■ THE TASK
Transcribe the data exactly, pictures excluded.

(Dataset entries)
◆ ◆ ◆

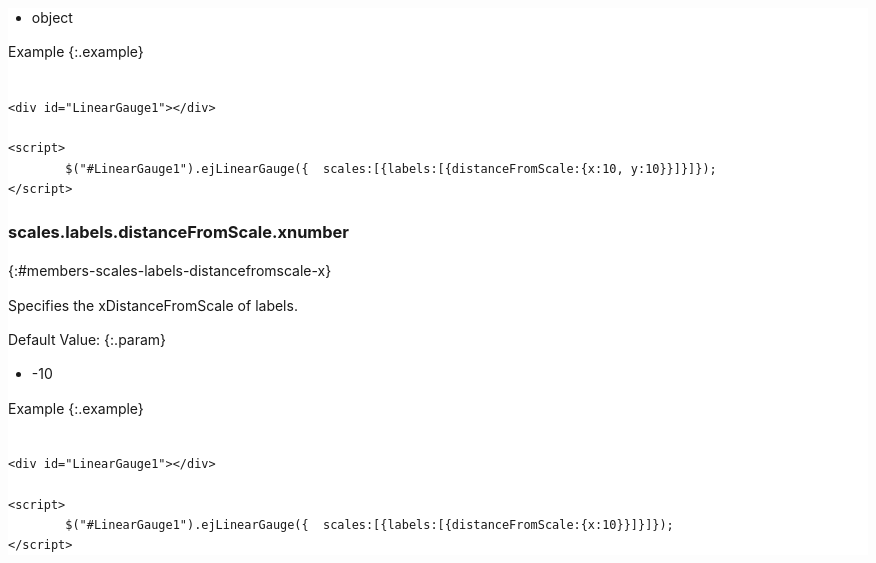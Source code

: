 




* object








Example
{:.example}

<pre class="prettyprint">
<code> 
&lt;div id="LinearGauge1"&gt;&lt;/div&gt; 
 
&lt;script&gt;
        $("#LinearGauge1").ejLinearGauge({  scales:[{labels:[{distanceFromScale:{x:10, y:10}}]}]});             
&lt;/script&gt;                         </code>
</pre>






### scales.labels.distanceFromScale.x<span class="type-signature type number">number</span>
{:#members-scales-labels-distancefromscale-x}








Specifies the xDistanceFromScale of labels.




Default Value:
{:.param}






* -10








Example
{:.example}

<pre class="prettyprint">
<code> 
&lt;div id="LinearGauge1"&gt;&lt;/div&gt; 
 
&lt;script&gt;
        $("#LinearGauge1").ejLinearGauge({  scales:[{labels:[{distanceFromScale:{x:10}}]}]});           
&lt;/script&gt;                         </code>
</pre>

◆ ◆ ◆

■ SOLUTION TO THE PROBLEM
Source code

: 




* object








Example
{:.example}

<pre class="prettyprint">
<code> 
&lt;div id="LinearGauge1"&gt;&lt;/div&gt; 
 
&lt;script&gt;
        $("#LinearGauge1").ejLinearGauge({  scales:[{labels:[{distanceFromScale:{x:10, y:10}}]}]});             
&lt;/script&gt;                         </code>
</pre>






### scales.labels.distanceFromScale.x<span class="type-signature type number">number</span>
{:#members-scales-labels-distancefromscale-x}








Specifies the xDistanceFromScale of labels.




Default Value:
{:.param}






* -10








Example
{:.example}

<pre class="prettyprint">
<code> 
&lt;div id="LinearGauge1"&gt;&lt;/div&gt; 
 
&lt;script&gt;
        $("#LinearGauge1").ejLinearGauge({  scales:[{labels:[{distanceFromScale:{x:10}}]}]});           
&lt;/script&gt;                         </code>
</pre>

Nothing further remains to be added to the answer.